Unsettled in the Lake Palace Hotel

Lake Palace Hotel

The Lake Palace Hotel on Lake Pichola, Udaipur.

Photo credit: John Fox | Nation Media Group

I had never stayed in such a luxurious hotel before. My eyes must have been wide open as I wandered through the lounges and water gardens

It looks like I could be kept in a hospital bed for a couple of weeks, so let me do something I have been wondering about for some time: range over a few of the highlights from over 30 years of consultancy travelling.

My very first consultancy was in India while I was still teaching at Nottingham University. The challenging brief was to make recommendations to the British Council about the most useful things the UK could do in supporting the national literacy scheme that had just been launched in India – the biggest anywhere in the world.

 I was both excited and nervous to be travelling across a large swathe of India for the first time and nervous about how effectively I could deal with all the contradictory issues that were going to swirl around my head.

 For one stint of my programme I was staying a few nights at the Lake Palace Hotel in Udaipur - the Venice of the East. Formally known as Jag Niwas, it had been a summer palace of the royal dynasty of Mewar. Set on an island in the middle of Lake Pichola, it was constructed of white and black marble and full of rich furniture and hangings.

The place has hosted, during its time as a royal palace or as a luxury hotel, various famous guests including Jacqueline Kennedy, Lord Curzon (who served as Viceroy of India from 1899-1905), Queen Elizabeth and British actor Vivien Leigh. Its most famous time in the limelight, however, occurred in 1983, when it was used in the James Bond film Octopussy. It was also one of the sets for the film version of Paul Scott’s tetralogy about the partition of India, The Raj Quartet. It is now called the ‘Taj Palace Hotel’.

I had never stayed in such a luxurious hotel before. My eyes must have been wide open as I wandered through the lounges and water gardens. Each morning I was steered out on a gondola as far as one of the small fishing villages scattered on the lake shore. There, I would be met by a young Indian community development worker – let’s call him Kabir. We would spend the day together and we would tramp round the village homesteads. In the afternoons, I observed how my young colleague would facilitate a literacy class.

I soon learnt that Kabir had a law degree from the University of Delhi. He had also qualified as a barrister. However, he had given all this up to work alongside poorer members of the lake’s communities, helping them to repair their shelters, improve their fishing methods, find access to basic services for their community and advocate on their behalf.

On one of the evenings, Kabir’s wife invited me to stay at their home for a meal; it was a simple shelter, like many around it. So we drank our cool beers before sunset and I was wondering what would be under the black cloth spread out over an old iron bedstead. When a neighbour’s dog came sniffing around, the black cloth lifted off as one: it was a cloud of black flies – uncovering the thin white potato slices that had been prepared for our evening meal.

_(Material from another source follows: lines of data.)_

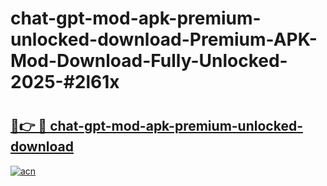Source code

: # chat-gpt-mod-apk-premium-unlocked-download-Premium-APK-Mod-Download-Fully-Unlocked-2025-#2l61x

# <h2><a href="https://bedroomkl.my?title=chat-gpt-mod-apk-premium-unlocked-download&ref=1AP">🔗👉 🔴 chat-gpt-mod-apk-premium-unlocked-download</a></h2>

[![acn](https://github.com/user-attachments/assets/0f9c940e-d8b0-45ae-aac7-cd30a18b3e1c)](https://bedroomkl.my?title=chat-gpt-mod-apk-premium-unlocked-download&ref=1AP)

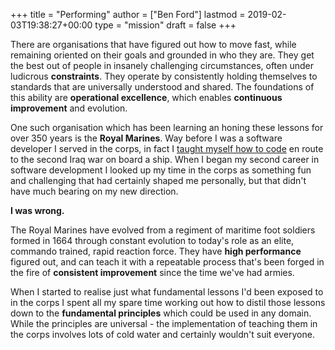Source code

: +++
title = "Performing"
author = ["Ben Ford"]
lastmod = 2019-02-03T19:38:27+00:00
type = "mission"
draft = false
+++

There are organisations that have figured out how to move fast, while remaining
oriented on their goals and grounded in who they are. They get the best out of
people in insanely challenging circumstances, often under ludicrous **constraints**.
They operate by consistently holding themselves to standards that are
universally understood and shared. The foundations of this ability are
**operational excellence**, which enables **continuous improvement** and evolution.

One such organisation which has been learning an honing these lessons for over
350 years is the **Royal Marines**. Way before I was a software developer I served
in the corps, in fact I [taught myself how to code](/about/) en route to the second Iraq
war on board a ship. When I began my second career in software development I
looked up my time in the corps as something fun and challenging that had
certainly shaped me personally, but that didn't have much bearing on my new
direction.

**I was wrong.**

The Royal Marines have evolved from a regiment of maritime foot soldiers formed
in 1664 through constant evolution to today's role as an elite, commando trained,
rapid reaction force. They have **high performance** figured out, and can teach it
with a repeatable process that's been forged in the fire of **consistent improvement**
since the time we've had armies.

When I started to realise just what fundamental lessons I'd been exposed to in
the corps I spent all my spare time working out how to distil those lessons down
to the **fundamental principles** which could be used in any domain. While the
principles are universal - the implementation of teaching them in the corps
involves lots of cold water and certainly wouldn't suit everyone.

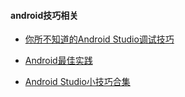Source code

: #### android技巧相关


* [你所不知道的Android Studio调试技巧](https://www.jianshu.com/p/011eb88f4e0d)

* [Android最佳实践](https://github.com/tianzhijiexian/Android-Best-Practices)

* [Android Studio小技巧合集](https://jaeger.itscoder.com/android/2016/02/14/android-studio-tips.html)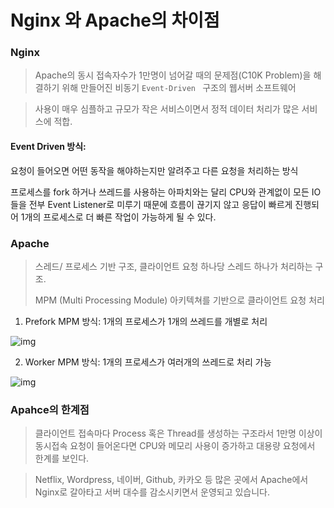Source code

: # Nginx 와 Apache의 차이점

### Nginx

> Apache의 동시 접속자수가 1만명이 넘어갈 때의 문제점(C10K Problem)을 해결하기 위해 만들어진 비동기 `Event-Driven ` 구조의 웹서버 소프트웨어

> 사용이 매우 심플하고 규모가 작은 서비스이면서 정적 데이터 처리가 많은 서비스에 적합.

#### Event Driven 방식:

요청이 들어오면 어떤 동작을 해야하는지만 알려주고 다른 요청을 처리하는 방식

프로세스를 fork 하거나 쓰레드를 사용하는 아파치와는 달리 CPU와 관계없이 모든 IO들을 전부 Event Listener로 미루기 때문에 흐름이 끊기지 않고 응답이 빠르게 진행되어 1개의 프로세스로 더 빠른 작업이 가능하게 될 수  있다.

### Apache

> 스레드/ 프로세스 기반 구조, 클라이언트 요청 하나당 스레드 하나가 처리하는 구조.
>
> MPM (Multi Processing Module) 아키텍쳐를 기반으로 클라이언트 요청 처리 



1) Prefork MPM 방식: 1개의 프로세스가 1개의 쓰레드를 개별로 처리

![img](https://blog.kakaocdn.net/dn/c3vjnp/btqBW1bQTB7/uwQArg6B27Nwv9JHm8K9r1/img.gif)



2) Worker MPM 방식: 1개의 프로세스가 여러개의 쓰레드로 처리 가능

![img](https://blog.kakaocdn.net/dn/brutQx/btqBXFl3PMo/eCZ8klssXtsJjg4OpDezj0/img.gif)



### Apahce의 한계점

> 클라이언트 접속마다 Process 혹은 Thread를 생성하는 구조라서 1만명 이상이 동시접속 요청이 들어온다면 CPU와 메모리 사용이 증가하고 대용량 요청에서 한계를 보인다.

> Netflix, Wordpress, 네이버, Github, 카카오 등 많은 곳에서 Apache에서 Nginx로 갈아타고 서버 대수를 감소시키면서 운영되고 있습니다.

That evening, on the gondola back to the Lake Palace, I told the story of my days with Kabir to a grizzled American consultant. I also mentioned my unease about the contrast between the worlds of a consultant and of the poor we were supposed to be helping. ‘Forget about it, son’ he said, laughing. ‘Relax and enjoy the Lake Palace.’

 But I could never quite forget. Fortunately.

As for my first consultancy, it was a very short report, arguing that there was nothing of real significance Britain could add to the programme. As Professor A. K. Jalaluddin, the programme’s head, told me: ‘We have had British liberal adult education, American Extension, Danish Folk High Schools – don’t you think it’s time we did something for ourselves?’